§ **WORK REQUEST**:
Begin with the line that holds "folder in localhost." and repeat each line after it exactly, ending with the last line of the listing.

§ **RECORDS FOR THE EXERCISE**:
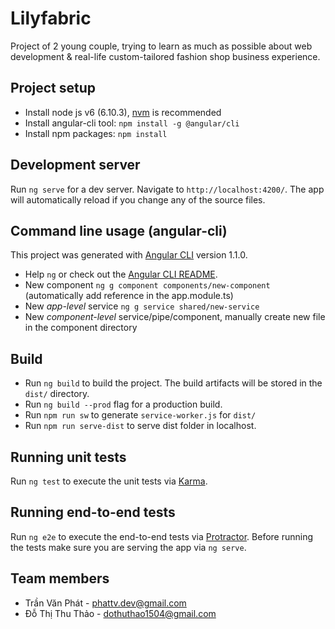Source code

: # Lilyfabric
Project of 2 young couple, trying to learn as much as possible about web development & real-life custom-tailored fashion shop business experience.

## Project setup
- Install node js v6 (6.10.3), [nvm](https://github.com/creationix/nvm/blob/master/README.md) is recommended
- Install angular-cli tool: `npm install -g @angular/cli`
- Install npm packages: `npm install`

## Development server
Run `ng serve` for a dev server. Navigate to `http://localhost:4200/`. The app will automatically reload if you change any of the source files.

## Command line usage (angular-cli)
This project was generated with [Angular CLI](https://github.com/angular/angular-cli) version 1.1.0.
- Help `ng` or check out the [Angular CLI README](https://github.com/angular/angular-cli/blob/master/README.md).
- New component `ng g component components/new-component` (automatically add reference in the app.module.ts)
- New *app-level* service `ng g service shared/new-service`
- New *component-level* service/pipe/component, manually create new file in the component directory

## Build
- Run `ng build` to build the project. The build artifacts will be stored in the `dist/` directory.
- Run `ng build --prod` flag for a production build.
- Run `npm run sw` to generate `service-worker.js` for `dist/`
- Run `npm run serve-dist` to serve dist folder in localhost.

## Running unit tests
Run `ng test` to execute the unit tests via [Karma](https://karma-runner.github.io).

## Running end-to-end tests
Run `ng e2e` to execute the end-to-end tests via [Protractor](http://www.protractortest.org/).
Before running the tests make sure you are serving the app via `ng serve`.

## Team members
- Trần Văn Phát - phattv.dev@gmail.com
- Đỗ Thị Thu Thảo - dothuthao1504@gmail.com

§ **TASK ANSWER**:
- Run `npm run serve-dist` to serve dist folder in localhost.

## Running unit tests
Run `ng test` to execute the unit tests via [Karma](https://karma-runner.github.io).

## Running end-to-end tests
Run `ng e2e` to execute the end-to-end tests via [Protractor](http://www.protractortest.org/).
Before running the tests make sure you are serving the app via `ng serve`.

## Team members
- Trần Văn Phát - phattv.dev@gmail.com
- Đỗ Thị Thu Thảo - dothuthao1504@gmail.com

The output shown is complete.